Our report card last night said that we needed to work on "Calming."

This rather grainy video was shot with my phone last night.  All the other dogs were sitting very nicely at the feet of their owners.  Some were watching the instructor talking, some just looking up at their people with adoration.  Others were lying down quietly, waiting for their next instruction.

This is what Ellen was doing.

We have one more class, and then the exam.

Tuesday, September 8, 2009

Sign Of The Tmies

If the Fella and I end up staying in Canberra, and if we end up having a non-furry child, we will not be sending that child to the local primary school.

To add to the genius, the sign has been there for well over a week.

The Fella reckons someone has changed it, but the case has three padlocks on it.

Sunday, September 6, 2009

Hello Dolly

Having had a pretty good week that saw Ellen do all her tricks quickly and correctly at home (in exchange for liverwurst), I was keen to get to school on Thursday to show off how far we'd come.
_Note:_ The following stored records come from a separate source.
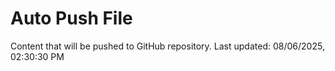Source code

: # Auto Push File

Content that will be pushed to GitHub repository.
Last updated: 08/06/2025, 02:30:30 PM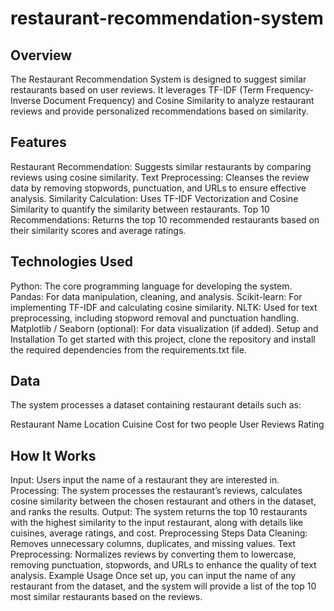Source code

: # restaurant-recommendation-system

## Overview
The Restaurant Recommendation System is designed to suggest similar restaurants based on user reviews. It leverages TF-IDF (Term Frequency-Inverse Document Frequency) and Cosine Similarity to analyze restaurant reviews and provide personalized recommendations based on similarity.

## Features
Restaurant Recommendation: Suggests similar restaurants by comparing reviews using cosine similarity.
Text Preprocessing: Cleanses the review data by removing stopwords, punctuation, and URLs to ensure effective analysis.
Similarity Calculation: Uses TF-IDF Vectorization and Cosine Similarity to quantify the similarity between restaurants.
Top 10 Recommendations: Returns the top 10 recommended restaurants based on their similarity scores and average ratings.
## Technologies Used
Python: The core programming language for developing the system.
Pandas: For data manipulation, cleaning, and analysis.
Scikit-learn: For implementing TF-IDF and calculating cosine similarity.
NLTK: Used for text preprocessing, including stopword removal and punctuation handling.
Matplotlib / Seaborn (optional): For data visualization (if added).
Setup and Installation
To get started with this project, clone the repository and install the required dependencies from the requirements.txt file.

## Data
The system processes a dataset containing restaurant details such as:

Restaurant Name
Location
Cuisine
Cost for two people
User Reviews
Rating
## How It Works
Input: Users input the name of a restaurant they are interested in.
Processing: The system processes the restaurant’s reviews, calculates cosine similarity between the chosen restaurant and others in the dataset, and ranks the results.
Output: The system returns the top 10 restaurants with the highest similarity to the input restaurant, along with details like cuisines, average ratings, and cost.
Preprocessing Steps
Data Cleaning: Removes unnecessary columns, duplicates, and missing values.
Text Preprocessing: Normalizes reviews by converting them to lowercase, removing punctuation, stopwords, and URLs to enhance the quality of text analysis.
Example Usage
Once set up, you can input the name of any restaurant from the dataset, and the system will provide a list of the top 10 most similar restaurants based on the reviews.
Of course, kids don't tend to behave so nicely when they're around their friends.

Me: Sit!
Ellen: [LEAP! LEAP! BARKBARKBARK! LEAP! Stand with lolling tongue, wagging at Weasel-face]

Me: SIT!
Ellen: [LEAP! GRAB SLEEVE! LUNGE FOR POCKET CONTAINING STEAK PIECES! Roll around with ladybits immodestly in air and whites of eyes displayed, maniacally daring me to get close to big gnashing teeth.]

Me: SIT!! (with piece of steak held aloft.)
Ellen: [Sit. Very quietly.]

That is pretty much the pattern for all tricks: "sit," "stay," "drop," "drop that other dog," "leave that duck poo."  However, last week our teacher offered me the first words of encouragement I've had. 
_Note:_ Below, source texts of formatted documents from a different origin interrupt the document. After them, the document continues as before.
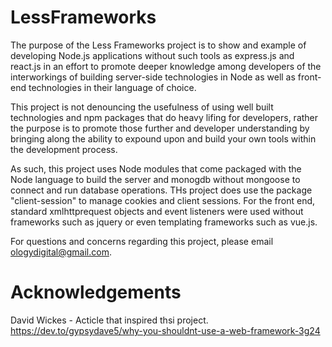 # LessFrameworks
The purpose of the Less Frameworks project is to show and example of developing Node.js applications without such tools as express.js and react.js in an effort to promote deeper knowledge among developers of the interworkings of building server-side technologies in Node as well as front-end technologies in their language of choice.

This project is not denouncing the usefulness of using well built technologies and npm packages that do heavy lifing for developers, rather the purpose is to promote those further and developer understanding by bringing along the ability to expound upon and build your own tools within the development process.

As such, this project uses Node modules that come packaged with the Node language to build the server and monogdb without mongoose to connect and run database operations. THs project does use the package "client-session" to manage cookies and client sessions. For the front end, standard xmlhttprequest objects and event listeners were used without frameworks such as jquery or even templating frameworks such as vue.js.


For questions and concerns regarding this project, please email ologydigital@gmail.com.

# Acknowledgements
David Wickes - Acticle that inspired thsi project.
https://dev.to/gypsydave5/why-you-shouldnt-use-a-web-framework-3g24

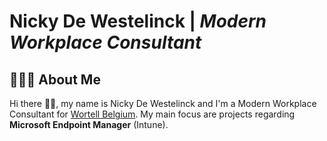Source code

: # Nicky De Westelinck | *Modern Workplace Consultant*
## 👨🏻‍💻 About Me
Hi there 👋🏻, my name is Nicky De Westelinck and I'm a Modern Workplace Consultant for [Wortell Belgium](https://www.wortell.be). My main focus are projects regarding **Microsoft Endpoint Manager** (Intune). 



<!--
**nickydewestelinck/nickydewestelinck** is a ✨ _special_ ✨ repository because its `README.md` (this file) appears on your GitHub profile.

Here are some ideas to get you started:

- 🔭 I’m currently working on ...
- 🌱 I’m currently learning ...
- 👯 I’m looking to collaborate on ...
- 🤔 I’m looking for help with ...
- 💬 Ask me about ...
- 📫 How to reach me: ...
- 😄 Pronouns: ...
- ⚡ Fun fact: ...
-->
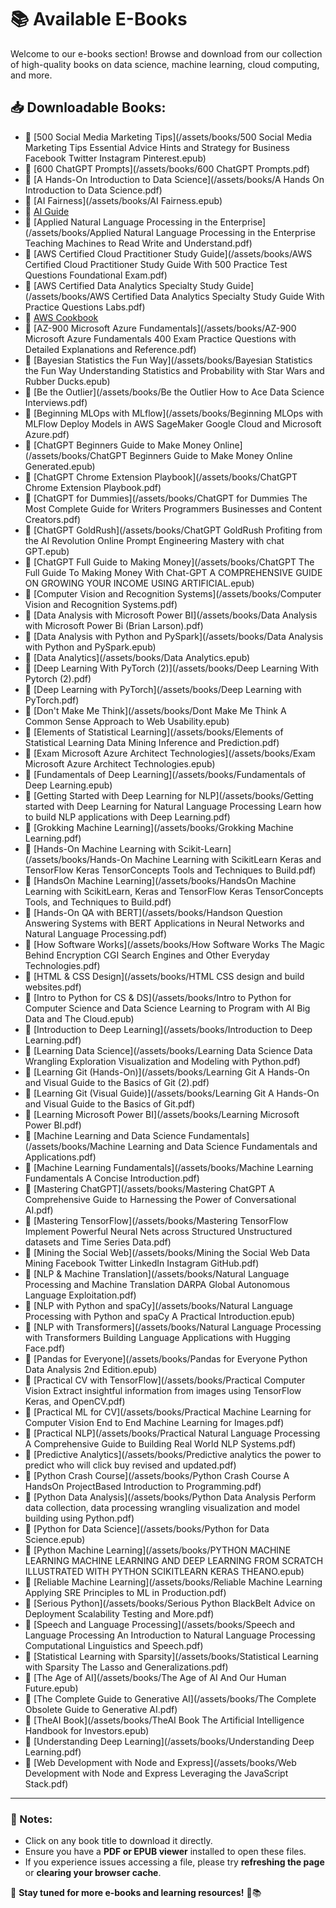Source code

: # 📚 Available E-BooksWelcome to our e-books section! Browse and download from our collection of high-quality books on data science, machine learning, cloud computing, and more.## 📥 Downloadable Books:- 📖 [500 Social Media Marketing Tips](/assets/books/500 Social Media Marketing Tips Essential Advice Hints and Strategy for Business Facebook Twitter Instagram Pinterest.epub)- 📖 [600 ChatGPT Prompts](/assets/books/600 ChatGPT Prompts.pdf)- 📖 [A Hands-On Introduction to Data Science](/assets/books/A Hands On Introduction to Data Science.pdf)- 📖 [AI Fairness](/assets/books/AI Fairness.epub)- 📖 [AI Guide](/assets/books/AI.pdf)- 📖 [Applied Natural Language Processing in the Enterprise](/assets/books/Applied Natural Language Processing in the Enterprise Teaching Machines to Read Write and Understand.pdf)- 📖 [AWS Certified Cloud Practitioner Study Guide](/assets/books/AWS Certified Cloud Practitioner Study Guide With 500 Practice Test Questions Foundational Exam.pdf)- 📖 [AWS Certified Data Analytics Specialty Study Guide](/assets/books/AWS Certified Data Analytics Specialty Study Guide With Practice Questions Labs.pdf)- 📖 [AWS Cookbook](/assets/books/AWS_Cookbook.pdf)- 📖 [AZ-900 Microsoft Azure Fundamentals](/assets/books/AZ-900 Microsoft Azure Fundamentals  400 Exam Practice Questions with Detailed Explanations and Reference.pdf)- 📖 [Bayesian Statistics the Fun Way](/assets/books/Bayesian Statistics the Fun Way Understanding Statistics and Probability with Star Wars and Rubber Ducks.epub)- 📖 [Be the Outlier](/assets/books/Be the Outlier How to Ace Data Science Interviews.pdf)- 📖 [Beginning MLOps with MLflow](/assets/books/Beginning MLOps with MLFlow Deploy Models in AWS SageMaker Google Cloud and Microsoft Azure.pdf)- 📖 [ChatGPT Beginners Guide to Make Money Online](/assets/books/ChatGPT Beginners Guide to Make Money Online Generated.epub)- 📖 [ChatGPT Chrome Extension Playbook](/assets/books/ChatGPT Chrome Extension Playbook.pdf)- 📖 [ChatGPT for Dummies](/assets/books/ChatGPT for Dummies The Most Complete Guide for Writers Programmers Businesses and Content Creators.pdf)- 📖 [ChatGPT GoldRush](/assets/books/ChatGPT GoldRush Profiting from the AI Revolution Online Prompt Engineering Mastery with chat GPT.epub)- 📖 [ChatGPT Full Guide to Making Money](/assets/books/ChatGPT The Full Guide To Making Money With Chat-GPT A COMPREHENSIVE GUIDE ON GROWING YOUR INCOME USING ARTIFICIAL.epub)- 📖 [Computer Vision and Recognition Systems](/assets/books/Computer Vision and Recognition Systems.pdf)- 📖 [Data Analysis with Microsoft Power BI](/assets/books/Data Analysis with Microsoft Power Bi (Brian Larson).pdf)- 📖 [Data Analysis with Python and PySpark](/assets/books/Data Analysis with Python and PySpark.epub)- 📖 [Data Analytics](/assets/books/Data Analytics.epub)- 📖 [Deep Learning With PyTorch (2)](/assets/books/Deep Learning With Pytorch (2).pdf)- 📖 [Deep Learning with PyTorch](/assets/books/Deep Learning with PyTorch.pdf)- 📖 [Don't Make Me Think](/assets/books/Dont Make Me Think A Common Sense Approach to Web Usability.epub)- 📖 [Elements of Statistical Learning](/assets/books/Elements of Statistical Learning Data Mining Inference and Prediction.pdf)- 📖 [Exam Microsoft Azure Architect Technologies](/assets/books/Exam Microsoft Azure Architect Technologies.epub)- 📖 [Fundamentals of Deep Learning](/assets/books/Fundamentals of Deep Learning.epub)- 📖 [Getting Started with Deep Learning for NLP](/assets/books/Getting started with Deep Learning for Natural Language Processing Learn how to build NLP applications with Deep Learning.pdf)- 📖 [Grokking Machine Learning](/assets/books/Grokking Machine Learning.pdf)- 📖 [Hands-On Machine Learning with Scikit-Learn](/assets/books/Hands-On Machine Learning with ScikitLearn Keras and TensorFlow Keras TensorConcepts Tools and Techniques to Build.pdf)- 📖 [HandsOn Machine Learning](/assets/books/HandsOn Machine Learning with ScikitLearn, Keras and TensorFlow Keras TensorConcepts Tools, and Techniques to Build.pdf)- 📖 [Hands-On QA with BERT](/assets/books/Handson Question Answering Systems with BERT Applications in Neural Networks and Natural Language Processing.pdf)- 📖 [How Software Works](/assets/books/How Software Works The Magic Behind Encryption CGI Search Engines and Other Everyday Technologies.pdf)- 📖 [HTML & CSS Design](/assets/books/HTML  CSS design and build websites.pdf)- 📖 [Intro to Python for CS & DS](/assets/books/Intro to Python for Computer Science and Data Science Learning to Program with AI Big Data and The Cloud.epub)- 📖 [Introduction to Deep Learning](/assets/books/Introduction to Deep Learning.pdf)- 📖 [Learning Data Science](/assets/books/Learning Data Science Data Wrangling Exploration Visualization and Modeling with Python.pdf)- 📖 [Learning Git (Hands-On)](/assets/books/Learning Git A Hands-On and Visual Guide to the Basics of Git (2).pdf)- 📖 [Learning Git (Visual Guide)](/assets/books/Learning Git A Hands-On and Visual Guide to the Basics of Git.pdf)- 📖 [Learning Microsoft Power BI](/assets/books/Learning Microsoft Power BI.pdf)- 📖 [Machine Learning and Data Science Fundamentals](/assets/books/Machine Learning and Data Science Fundamentals and Applications.pdf)- 📖 [Machine Learning Fundamentals](/assets/books/Machine Learning Fundamentals A Concise Introduction.pdf)- 📖 [Mastering ChatGPT](/assets/books/Mastering ChatGPT A Comprehensive Guide to Harnessing the Power of Conversational AI.pdf)- 📖 [Mastering TensorFlow](/assets/books/Mastering TensorFlow Implement Powerful Neural Nets across Structured Unstructured datasets and Time Series Data.pdf)- 📖 [Mining the Social Web](/assets/books/Mining the Social Web Data Mining Facebook Twitter LinkedIn Instagram GitHub.pdf)- 📖 [NLP & Machine Translation](/assets/books/Natural Language Processing and Machine Translation DARPA Global Autonomous Language Exploitation.pdf)- 📖 [NLP with Python and spaCy](/assets/books/Natural Language Processing with Python and spaCy A Practical Introduction.epub)- 📖 [NLP with Transformers](/assets/books/Natural Language Processing with Transformers Building Language Applications with Hugging Face.pdf)- 📖 [Pandas for Everyone](/assets/books/Pandas for Everyone Python Data Analysis 2nd Edition.epub)- 📖 [Practical CV with TensorFlow](/assets/books/Practical Computer Vision Extract insightful information from images using TensorFlow Keras, and OpenCV.pdf)- 📖 [Practical ML for CV](/assets/books/Practical Machine Learning for Computer Vision End to End Machine Learning for Images.pdf)- 📖 [Practical NLP](/assets/books/Practical Natural Language Processing A Comprehensive Guide to Building Real World NLP Systems.pdf)- 📖 [Predictive Analytics](/assets/books/Predictive analytics the power to predict who will click buy revised and updated.pdf)- 📖 [Python Crash Course](/assets/books/Python Crash Course A HandsOn ProjectBased Introduction to Programming.pdf)- 📖 [Python Data Analysis](/assets/books/Python Data Analysis Perform data collection, data processing wrangling visualization and model building using Python.pdf)- 📖 [Python for Data Science](/assets/books/Python for Data Science.epub)- 📖 [Python Machine Learning](/assets/books/PYTHON MACHINE LEARNING MACHINE LEARNING AND DEEP LEARNING FROM SCRATCH ILLUSTRATED WITH PYTHON SCIKITLEARN KERAS THEANO.epub)- 📖 [Reliable Machine Learning](/assets/books/Reliable Machine Learning Applying SRE Principles to ML in Production.pdf)- 📖 [Serious Python](/assets/books/Serious Python BlackBelt Advice on Deployment Scalability Testing and More.pdf)- 📖 [Speech and Language Processing](/assets/books/Speech and Language Processing An Introduction to Natural Language Processing Computational Linguistics and Speech.pdf)- 📖 [Statistical Learning with Sparsity](/assets/books/Statistical Learning with Sparsity The Lasso and Generalizations.pdf)- 📖 [The Age of AI](/assets/books/The Age of AI  And Our Human Future.epub)- 📖 [The Complete Guide to Generative AI](/assets/books/The Complete Obsolete Guide to Generative AI.pdf)- 📖 [TheAI Book](/assets/books/TheAI Book The Artificial Intelligence Handbook for Investors.epub)- 📖 [Understanding Deep Learning](/assets/books/Understanding Deep Learning.pdf)- 📖 [Web Development with Node and Express](/assets/books/Web Development with Node and Express Leveraging the JavaScript Stack.pdf)---### **📝 Notes:**- Click on any book title to download it directly.- Ensure you have a **PDF or EPUB viewer** installed to open these files.- If you experience issues accessing a file, please try **refreshing the page** or **clearing your browser cache**.📢 **Stay tuned for more e-books and learning resources!** 🚀📚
"Don't worry," he said, "Every lab of this age is exactly the same.  Give her 18 months and she'll be a doll."

Hmmm, I thought.  She's already a doll.  It just happens to be this one:

Image via here

Tuesday, September 1, 2009

Simple Pleasures

Spring is just delightful in what remains of our garden.  The daphne is a gorgeous afro of pink blooms, the first tiny green buds are springing from the gnarly bonsai trunks, and gang-gangs are sitting in the honeysuckle plucking at blossoms and croaking their creaky song.
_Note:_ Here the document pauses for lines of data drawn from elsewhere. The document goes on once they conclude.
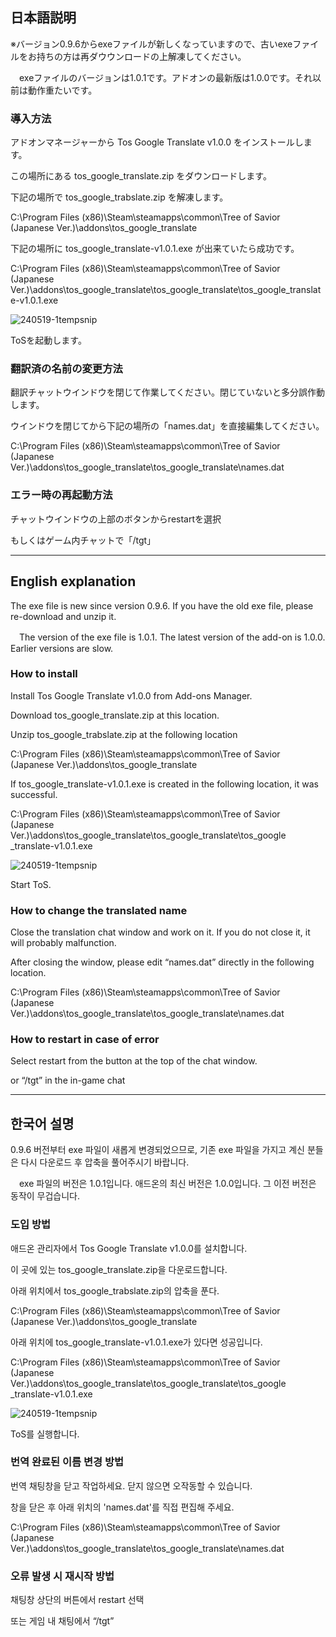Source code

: ## 日本語説明


※バージョン0.9.6からexeファイルが新しくなっていますので、古いexeファイルをお持ちの方は再ダウウンロードの上解凍してください。

　exeファイルのバージョンは1.0.1です。アドオンの最新版は1.0.0です。それ以前は動作重たいです。


### 導入方法

アドオンマネージャーから Tos Google Translate v1.0.0 をインストールします。

この場所にある tos_google_translate.zip をダウンロードします。

下記の場所で tos_google_trabslate.zip を解凍します。

C:\Program Files (x86)\Steam\steamapps\common\Tree of Savior (Japanese Ver.)\addons\tos_google_translate

下記の場所に tos_google_translate-v1.0.1.exe が出来ていたら成功です。

C:\Program Files (x86)\Steam\steamapps\common\Tree of Savior (Japanese Ver.)\addons\tos_google_translate\tos_google_translate\tos_google_translate-v1.0.1.exe

![240519-1tempsnip](https://github.com/ajinorisan/TOSAddon-public/assets/128560971/b364c215-c92c-4b8e-8bfa-1a6f4e5801b1)

ToSを起動します。

### 翻訳済の名前の変更方法

翻訳チャットウインドウを閉じて作業してください。閉じていないと多分誤作動します。

ウインドウを閉じてから下記の場所の「names.dat」を直接編集してください。

C:\Program Files (x86)\Steam\steamapps\common\Tree of Savior (Japanese Ver.)\addons\tos_google_translate\tos_google_translate\names.dat

### エラー時の再起動方法

チャットウインドウの上部のボタンからrestartを選択

もしくはゲーム内チャットで「/tgt」

---------

## English explanation


The exe file is new since version 0.9.6. If you have the old exe file, please re-download and unzip it.

　The version of the exe file is 1.0.1. The latest version of the add-on is 1.0.0. Earlier versions are slow.


### How to install

Install Tos Google Translate v1.0.0 from Add-ons Manager.

Download tos_google_translate.zip at this location.

Unzip tos_google_trabslate.zip at the following location

C:\Program Files (x86)\Steam\steamapps\common\Tree of Savior (Japanese Ver.)\addons\tos_google_translate

If tos_google_translate-v1.0.1.exe is created in the following location, it was successful.

C:\Program Files (x86)\Steam\steamapps\common\Tree of Savior (Japanese Ver.)\addons\tos_google_translate\tos_google_translate\tos_google _translate-v1.0.1.exe

![240519-1tempsnip](https://github.com/ajinorisan/TOSAddon-public/assets/128560971/b364c215-c92c-4b8e-8bfa-1a6f4e5801b1)

Start ToS.

### How to change the translated name

Close the translation chat window and work on it. If you do not close it, it will probably malfunction.

After closing the window, please edit “names.dat” directly in the following location.

C:\Program Files (x86)\Steam\steamapps\common\Tree of Savior (Japanese Ver.)\addons\tos_google_translate\tos_google_translate\names.dat

### How to restart in case of error

Select restart from the button at the top of the chat window.

or “/tgt” in the in-game chat

---------

## 한국어 설명


0.9.6 버전부터 exe 파일이 새롭게 변경되었으므로, 기존 exe 파일을 가지고 계신 분들은 다시 다운로드 후 압축을 풀어주시기 바랍니다.

　exe 파일의 버전은 1.0.1입니다. 애드온의 최신 버전은 1.0.0입니다. 그 이전 버전은 동작이 무겁습니다.


### 도입 방법

애드온 관리자에서 Tos Google Translate v1.0.0를 설치합니다.

이 곳에 있는 tos_google_translate.zip을 다운로드합니다.

아래 위치에서 tos_google_trabslate.zip의 압축을 푼다.

C:\Program Files (x86)\Steam\steamapps\common\Tree of Savior (Japanese Ver.)\addons\tos_google_translate

아래 위치에 tos_google_translate-v1.0.1.exe가 있다면 성공입니다.

C:\Program Files (x86)\Steam\steamapps\common\Tree of Savior (Japanese Ver.)\addons\tos_google_translate\tos_google_translate\tos_google _translate-v1.0.1.exe

![240519-1tempsnip](https://github.com/ajinorisan/TOSAddon-public/assets/128560971/b364c215-c92c-4b8e-8bfa-1a6f4e5801b1)

ToS를 실행합니다.

### 번역 완료된 이름 변경 방법

번역 채팅창을 닫고 작업하세요. 닫지 않으면 오작동할 수 있습니다.

창을 닫은 후 아래 위치의 'names.dat'를 직접 편집해 주세요.

C:\Program Files (x86)\Steam\steamapps\common\Tree of Savior (Japanese Ver.)\addons\tos_google_translate\tos_google_translate\names.dat

### 오류 발생 시 재시작 방법

채팅창 상단의 버튼에서 restart 선택

또는 게임 내 채팅에서 “/tgt”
Yesterday I watched Ellen in adorable puppy mode, gamboling after a butterfly in the late afternoon sun.  Then she caught the butterfly and ate it, which made me a little bit sad.

Oh, for non-Canberrans, this is a gang-gang.  They are the world's most hilarious birds.*

*with the possible exception of those ones with the pointy beaks that pick sheep's noses.

The Promise Of Fruit and Poo

Ellen tries very hard to destroy most things in our garden, but there are some things she can't reach.

These are our beautiful apricot blossoms.

I was enjoying the fragile beauty of these, but then the Fella pointed out that each of these will turn into an apricot, which the cockatoos will pluck off the tree and let fall to the ground, where Ellen will eat it, and it will have unfortunate results.  

Really. Unfortunate. Results.

Progress Report

Our new addition is finally earning her keep.  Last night I spilled some peas on the kitchen floor.  Ellen ate them all up.  We have had her two months, and that is the first useful thing she has done.

Unfortunately she is less helpful in the garden.  

On Sunday, the Fella and I decided to remove our temporary brick wall and repair the fence that Ellen had escaped through a number of weeks ago.  Of course Ellen wanted to help us, and was doing very useful things like picking up the hammer and taking it away, or just hanging around in order to poop where we wanted to stand.

Well, I thought.  Here's an excellent opportunity to practise some of those things we've been doing at school.  In particular, the "wait" command.  This is where we tie our dogs to a fence (actually, we only tie their leads. It would take a lot of string, and patience, to tie Ellen securely to a fence), and then we say "WAIT" as we go off and pretend to buy goat's cheese at the market.  The dog sits quietly, and we return and reward them with a kebab.  

In theory.

Ellen was duly tethered to a deck railing and told to wait.  She was nice and quiet, so we moved around the corner to continue fencing.

No noise for five minutes, so the Fella went around to check on her.  She was standing where we'd left her, but had done this to her lead:

Sigh.  She was very pleased to be back with us and sharing her building skills.